> _DATA EXTRACT_
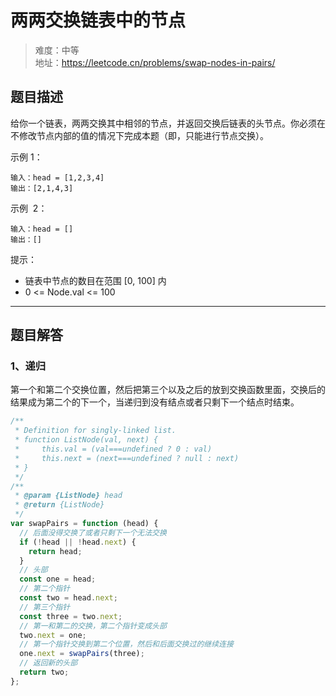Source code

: # 两两交换链表中的节点

> 难度：中等  
> 地址：https://leetcode.cn/problems/swap-nodes-in-pairs/

## 题目描述

给你一个链表，两两交换其中相邻的节点，并返回交换后链表的头节点。你必须在不修改节点内部的值的情况下完成本题（即，只能进行节点交换）。

示例 1：

```
输入：head = [1,2,3,4]
输出：[2,1,4,3]
```

示例  2：

```
输入：head = []
输出：[]

```

提示：

- 链表中节点的数目在范围 [0, 100] 内
- 0 <= Node.val <= 100

---

## 题目解答

### 1、递归

第一个和第二个交换位置，然后把第三个以及之后的放到交换函数里面，交换后的结果成为第二个的下一个，当递归到没有结点或者只剩下一个结点时结束。

```javascript
/**
 * Definition for singly-linked list.
 * function ListNode(val, next) {
 *     this.val = (val===undefined ? 0 : val)
 *     this.next = (next===undefined ? null : next)
 * }
 */
/**
 * @param {ListNode} head
 * @return {ListNode}
 */
var swapPairs = function (head) {
  // 后面没得交换了或者只剩下一个无法交换
  if (!head || !head.next) {
    return head;
  }
  // 头部
  const one = head;
  // 第二个指针
  const two = head.next;
  // 第三个指针
  const three = two.next;
  // 第一和第二的交换，第二个指针变成头部
  two.next = one;
  // 第一个指针交换到第二个位置，然后和后面交换过的继续连接
  one.next = swapPairs(three);
  // 返回新的头部
  return two;
};
```
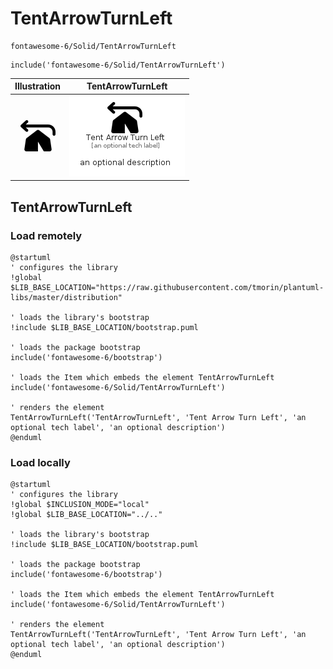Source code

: # TentArrowTurnLeft


```text
fontawesome-6/Solid/TentArrowTurnLeft
```

```text
include('fontawesome-6/Solid/TentArrowTurnLeft')
```



| Illustration | TentArrowTurnLeft |
| :---: | :---: |
| ![illustration for Illustration](../../fontawesome-6/Solid/TentArrowTurnLeft.png) | ![illustration for TentArrowTurnLeft](../../fontawesome-6/Solid/TentArrowTurnLeft.Local.png) |




## TentArrowTurnLeft

### Load remotely
```plantuml
@startuml
' configures the library
!global $LIB_BASE_LOCATION="https://raw.githubusercontent.com/tmorin/plantuml-libs/master/distribution"

' loads the library's bootstrap
!include $LIB_BASE_LOCATION/bootstrap.puml

' loads the package bootstrap
include('fontawesome-6/bootstrap')

' loads the Item which embeds the element TentArrowTurnLeft
include('fontawesome-6/Solid/TentArrowTurnLeft')

' renders the element
TentArrowTurnLeft('TentArrowTurnLeft', 'Tent Arrow Turn Left', 'an optional tech label', 'an optional description')
@enduml
```

### Load locally
```plantuml
@startuml
' configures the library
!global $INCLUSION_MODE="local"
!global $LIB_BASE_LOCATION="../.."

' loads the library's bootstrap
!include $LIB_BASE_LOCATION/bootstrap.puml

' loads the package bootstrap
include('fontawesome-6/bootstrap')

' loads the Item which embeds the element TentArrowTurnLeft
include('fontawesome-6/Solid/TentArrowTurnLeft')

' renders the element
TentArrowTurnLeft('TentArrowTurnLeft', 'Tent Arrow Turn Left', 'an optional tech label', 'an optional description')
@enduml
```

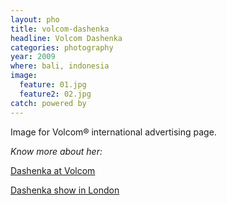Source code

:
 ```yaml
---
layout: pho
title: volcom-dashenka
headline: Volcom Dashenka
categories: photography
year: 2009
where: bali, indonesia
image:
  feature: 01.jpg
  feature2: 02.jpg
catch: powered by
---
```

Image for Volcom® international advertising page.


_Know more about her:_

[Dashenka at Volcom](http://www.volcom.com/art/VolcomArt/detail.asp?id=56)

[Dashenka show in London](http://youtu.be/zZXVch22b-E)
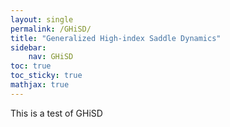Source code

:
 ```yaml
---
layout: single
permalink: /GHiSD/
title: "Generalized High-index Saddle Dynamics"
sidebar:
    nav: GHiSD
toc: true
toc_sticky: true
mathjax: true
---
```


This is a test of GHiSD

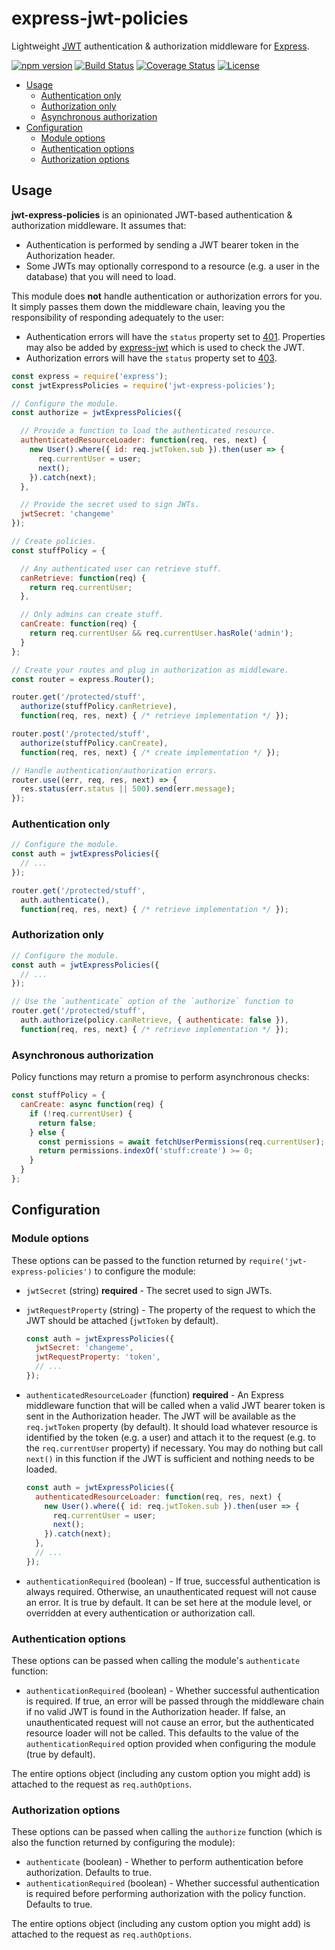 # express-jwt-policies

Lightweight [JWT][jwt] authentication & authorization middleware for [Express][express].

[![npm version](https://badge.fury.io/js/express-jwt-policies.svg)](https://badge.fury.io/js/express-jwt-policies)
[![Build Status](https://travis-ci.org/MediaComem/express-jwt-policies.svg?branch=master)](https://travis-ci.org/MediaComem/express-jwt-policies)
[![Coverage Status](https://coveralls.io/repos/github/MediaComem/express-jwt-policies/badge.svg?branch=master)](https://coveralls.io/github/MediaComem/express-jwt-policies?branch=master)
[![License](https://img.shields.io/badge/License-MIT-blue.svg)](LICENSE.txt)

<!-- START doctoc generated TOC please keep comment here to allow auto update -->
<!-- DON'T EDIT THIS SECTION, INSTEAD RE-RUN doctoc TO UPDATE -->


- [Usage](#usage)
  - [Authentication only](#authentication-only)
  - [Authorization only](#authorization-only)
  - [Asynchronous authorization](#asynchronous-authorization)
- [Configuration](#configuration)
  - [Module options](#module-options)
  - [Authentication options](#authentication-options)
  - [Authorization options](#authorization-options)

<!-- END doctoc generated TOC please keep comment here to allow auto update -->



## Usage

**jwt-express-policies** is an opinionated JWT-based authentication &
authorization middleware.  It assumes that:

* Authentication is performed by sending a JWT bearer token in the
  Authorization header.
* Some JWTs may optionally correspond to a resource (e.g. a user in the
  database) that you will need to load.

This module does **not** handle authentication or authorization errors for you.
It simply passes them down the middleware chain, leaving you the responsibility
of responding adequately to the user:

* Authentication errors will have the `status` property set to [401][http-401].
  Properties may also be added by [express-jwt][express-jwt] which is used to
  check the JWT.
* Authorization errors will have the `status` property set to [403][http-403].

```js
const express = require('express');
const jwtExpressPolicies = require('jwt-express-policies');

// Configure the module.
const authorize = jwtExpressPolicies({

  // Provide a function to load the authenticated resource.
  authenticatedResourceLoader: function(req, res, next) {
    new User().where({ id: req.jwtToken.sub }).then(user => {
      req.currentUser = user;
      next();
    }).catch(next);
  },

  // Provide the secret used to sign JWTs.
  jwtSecret: 'changeme'
});

// Create policies.
const stuffPolicy = {

  // Any authenticated user can retrieve stuff.
  canRetrieve: function(req) {
    return req.currentUser;
  },

  // Only admins can create stuff.
  canCreate: function(req) {
    return req.currentUser && req.currentUser.hasRole('admin');
  }
};

// Create your routes and plug in authorization as middleware.
const router = express.Router();

router.get('/protected/stuff',
  authorize(stuffPolicy.canRetrieve),
  function(req, res, next) { /* retrieve implementation */ });

router.post('/protected/stuff',
  authorize(stuffPolicy.canCreate),
  function(req, res, next) { /* create implementation */ });

// Handle authentication/authorization errors.
router.use((err, req, res, next) => {
  res.status(err.status || 500).send(err.message);
});
```

### Authentication only

```js
// Configure the module.
const auth = jwtExpressPolicies({
  // ...
});

router.get('/protected/stuff',
  auth.authenticate(),
  function(req, res, next) { /* retrieve implementation */ });
```

### Authorization only

```js
// Configure the module.
const auth = jwtExpressPolicies({
  // ...
});

// Use the `authenticate` option of the `authorize` function to
router.get('/protected/stuff',
  auth.authorize(policy.canRetrieve, { authenticate: false }),
  function(req, res, next) { /* retrieve implementation */ });
```

### Asynchronous authorization

Policy functions may return a promise to perform asynchronous checks:

```js
const stuffPolicy = {
  canCreate: async function(req) {
    if (!req.currentUser) {
      return false;
    } else {
      const permissions = await fetchUserPermissions(req.currentUser);
      return permissions.indexOf('stuff:create') >= 0;
    }
  }
};
```



## Configuration

### Module options

These options can be passed to the function returned by
`require('jwt-express-policies')` to configure the module:

* `jwtSecret` (string) **required** - The secret used to sign JWTs.

* `jwtRequestProperty` (string) - The property of the request to which the JWT
  should be attached (`jwtToken` by default).

  ```js
  const auth = jwtExpressPolicies({
    jwtSecret: 'changeme',
    jwtRequestProperty: 'token',
    // ...
  });
  ```

* `authenticatedResourceLoader` (function) **required** - An Express middleware
  function that will be called when a valid JWT bearer token is sent in the
  Authorization header. The JWT will be available as the `req.jwtToken`
  property (by default). It should load whatever resource is identified by the
  token (e.g. a user) and attach it to the request (e.g. to the
  `req.currentUser` property) if necessary. You may do nothing but call
  `next()` in this function if the JWT is sufficient and nothing needs to be
  loaded.

  ```js
  const auth = jwtExpressPolicies({
    authenticatedResourceLoader: function(req, res, next) {
      new User().where({ id: req.jwtToken.sub }).then(user => {
        req.currentUser = user;
        next();
      }).catch(next);
    },
    // ...
  });
  ```

* `authenticationRequired` (boolean) - If true, successful authentication is
  always required. Otherwise, an unauthenticated request will not cause an
  error. It is true by default. It can be set here at the module level, or
  overridden at every authentication or authorization call.

### Authentication options

These options can be passed when calling the module's `authenticate` function:

* `authenticationRequired` (boolean) - Whether successful authentication is
  required. If true, an error will be passed through the middleware chain if no
  valid JWT is found in the Authorization header. If false, an unauthenticated
  request will not cause an error, but the authenticated resource loader will
  not be called. This defaults to the value of the `authenticationRequired`
  option provided when configuring the module (true by default).

The entire options object (including any custom option you might add) is
attached to the request as `req.authOptions`.

### Authorization options

These options can be passed when calling the `authorize` function (which is
also the function returned by configuring the module):

* `authenticate` (boolean) - Whether to perform authentication before
  authorization. Defaults to true.
* `authenticationRequired` (boolean) - Whether successful authentication is
  required before performing authorization with the policy function. Defaults
  to true.

The entire options object (including any custom option you might add) is
attached to the request as `req.authOptions`.



[express]: https://expressjs.com
[express-jwt]: https://github.com/auth0/express-jwt
[http-401]: https://httpstatuses.com/401
[http-403]: https://httpstatuses.com/403
[jwt]: https://jwt.io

> _GOAL OF THE EXERCISE_
Using only the listing above, restate exactly the lines from the line containing "function that will" through the line containing "nothing but call", both included.

> _EXERCISE ANSWER_
  function that will be called when a valid JWT bearer token is sent in the
  Authorization header. The JWT will be available as the `req.jwtToken`
  property (by default). It should load whatever resource is identified by the
  token (e.g. a user) and attach it to the request (e.g. to the
  `req.currentUser` property) if necessary. You may do nothing but call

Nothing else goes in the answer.